What Are the Major Disputes With Out-of-Network Payors?

Ambulatory surgery centers, hospitals and other providers are increasingly encountering more disputes with out-of-network payors, and knowing where those disputes stand in the court of law could give other providers a sense of what they should do if they have similar issues.

At the 19th Annual Ambulatory Surgery Centers Conference in Chicago on Oct. 25, Daron Tooch, JD, attorney with Hooper, Lundy & Bookman, explained some of the major disputes he's seen with OON payors and providers.

One of the major issues that still plagues OON ASCs and other providers is payments that involve usual, customary and reasonable charges. Many ASCs, hospitals and physicians are going OON because regular health insurer rates are "too low to make a living," Mr. Tooch said. Health insurers are now balancing this trend out by adjusting UCR methodologies to lower payments.

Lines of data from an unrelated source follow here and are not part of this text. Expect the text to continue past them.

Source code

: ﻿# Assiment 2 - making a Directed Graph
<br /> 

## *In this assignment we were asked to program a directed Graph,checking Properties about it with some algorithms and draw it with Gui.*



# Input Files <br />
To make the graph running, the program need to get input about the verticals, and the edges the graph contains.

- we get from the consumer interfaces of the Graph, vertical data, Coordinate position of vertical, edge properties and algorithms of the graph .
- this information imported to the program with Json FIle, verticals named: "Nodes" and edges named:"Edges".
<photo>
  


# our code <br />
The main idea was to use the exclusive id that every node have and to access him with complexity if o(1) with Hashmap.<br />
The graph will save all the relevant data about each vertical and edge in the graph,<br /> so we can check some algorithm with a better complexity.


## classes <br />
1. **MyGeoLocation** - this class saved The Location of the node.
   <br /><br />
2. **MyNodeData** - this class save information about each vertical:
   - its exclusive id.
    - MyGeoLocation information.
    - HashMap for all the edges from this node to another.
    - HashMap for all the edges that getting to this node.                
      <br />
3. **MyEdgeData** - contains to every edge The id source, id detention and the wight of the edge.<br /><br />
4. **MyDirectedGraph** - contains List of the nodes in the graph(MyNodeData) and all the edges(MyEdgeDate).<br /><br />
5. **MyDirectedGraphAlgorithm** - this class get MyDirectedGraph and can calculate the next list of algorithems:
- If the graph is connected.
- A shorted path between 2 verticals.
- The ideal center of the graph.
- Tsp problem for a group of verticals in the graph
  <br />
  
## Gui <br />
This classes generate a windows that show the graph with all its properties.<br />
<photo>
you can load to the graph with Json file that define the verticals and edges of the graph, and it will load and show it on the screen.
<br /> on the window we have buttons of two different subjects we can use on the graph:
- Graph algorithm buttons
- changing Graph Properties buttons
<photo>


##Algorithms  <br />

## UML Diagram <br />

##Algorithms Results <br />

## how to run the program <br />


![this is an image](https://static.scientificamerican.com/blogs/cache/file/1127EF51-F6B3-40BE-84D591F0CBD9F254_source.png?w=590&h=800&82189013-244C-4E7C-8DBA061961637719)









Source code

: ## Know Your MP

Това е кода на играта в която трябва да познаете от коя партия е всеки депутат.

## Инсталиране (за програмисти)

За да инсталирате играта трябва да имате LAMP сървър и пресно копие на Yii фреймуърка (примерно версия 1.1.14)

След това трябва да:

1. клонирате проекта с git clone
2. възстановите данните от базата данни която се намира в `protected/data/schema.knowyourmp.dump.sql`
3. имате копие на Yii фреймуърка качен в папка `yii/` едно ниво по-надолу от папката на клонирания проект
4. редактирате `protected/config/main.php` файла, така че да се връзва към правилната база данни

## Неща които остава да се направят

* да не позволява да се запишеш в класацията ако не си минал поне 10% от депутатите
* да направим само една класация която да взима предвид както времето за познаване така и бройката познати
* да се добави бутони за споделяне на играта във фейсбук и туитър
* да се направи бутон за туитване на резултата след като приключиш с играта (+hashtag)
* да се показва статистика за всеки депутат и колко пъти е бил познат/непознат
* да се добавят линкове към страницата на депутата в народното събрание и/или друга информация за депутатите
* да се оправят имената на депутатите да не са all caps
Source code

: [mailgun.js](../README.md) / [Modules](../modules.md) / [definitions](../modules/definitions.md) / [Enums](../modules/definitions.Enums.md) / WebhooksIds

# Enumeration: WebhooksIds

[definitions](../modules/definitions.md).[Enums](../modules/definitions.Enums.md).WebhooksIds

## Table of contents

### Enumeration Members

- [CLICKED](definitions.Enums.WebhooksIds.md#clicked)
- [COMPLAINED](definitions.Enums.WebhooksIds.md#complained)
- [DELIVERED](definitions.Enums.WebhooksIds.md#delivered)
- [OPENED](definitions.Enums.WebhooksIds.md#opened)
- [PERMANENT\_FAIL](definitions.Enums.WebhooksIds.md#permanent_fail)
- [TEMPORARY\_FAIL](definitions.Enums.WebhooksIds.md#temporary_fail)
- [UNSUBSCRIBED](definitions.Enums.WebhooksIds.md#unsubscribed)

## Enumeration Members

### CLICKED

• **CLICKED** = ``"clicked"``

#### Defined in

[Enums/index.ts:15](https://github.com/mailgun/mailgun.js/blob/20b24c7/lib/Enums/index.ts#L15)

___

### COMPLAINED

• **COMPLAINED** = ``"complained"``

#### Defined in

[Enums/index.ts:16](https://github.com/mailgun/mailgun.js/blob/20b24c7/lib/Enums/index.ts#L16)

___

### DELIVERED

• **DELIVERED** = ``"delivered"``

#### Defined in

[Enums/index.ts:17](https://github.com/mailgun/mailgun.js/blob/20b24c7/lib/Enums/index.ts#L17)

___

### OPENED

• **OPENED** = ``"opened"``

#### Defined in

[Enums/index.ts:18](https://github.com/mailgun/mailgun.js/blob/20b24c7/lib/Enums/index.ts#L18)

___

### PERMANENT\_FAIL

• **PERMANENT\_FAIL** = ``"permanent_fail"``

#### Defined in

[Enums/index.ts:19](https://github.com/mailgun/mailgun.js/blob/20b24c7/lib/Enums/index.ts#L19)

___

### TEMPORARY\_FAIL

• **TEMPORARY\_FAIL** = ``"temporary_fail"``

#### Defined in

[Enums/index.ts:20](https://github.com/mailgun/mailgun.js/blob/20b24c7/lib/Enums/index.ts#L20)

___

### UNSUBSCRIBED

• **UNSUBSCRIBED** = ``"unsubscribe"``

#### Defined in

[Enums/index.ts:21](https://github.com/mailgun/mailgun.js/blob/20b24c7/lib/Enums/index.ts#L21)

"In the past, health plans were pretty good based on a provider's charges," Mr. Tooch said. "But recently, health plans are revising methodologies to come up with different UCR payments."

Recoupments from health insurers are another major dispute between OON providers and payors, he said. Payors are conducting internal audits to see if they overpaid providers, and in many instances, they are recouping claims off a similar strategy seen with Medicare Recovery Auditors.

Finally, Mr. Tooch emphasized that the Employee Retirement Income Security Act is a "friend" for ASCs and other providers. ERISA is the federal law that regulates the operation of health plans. "We're having a lot of success, under ERISA, getting claims paid," he said.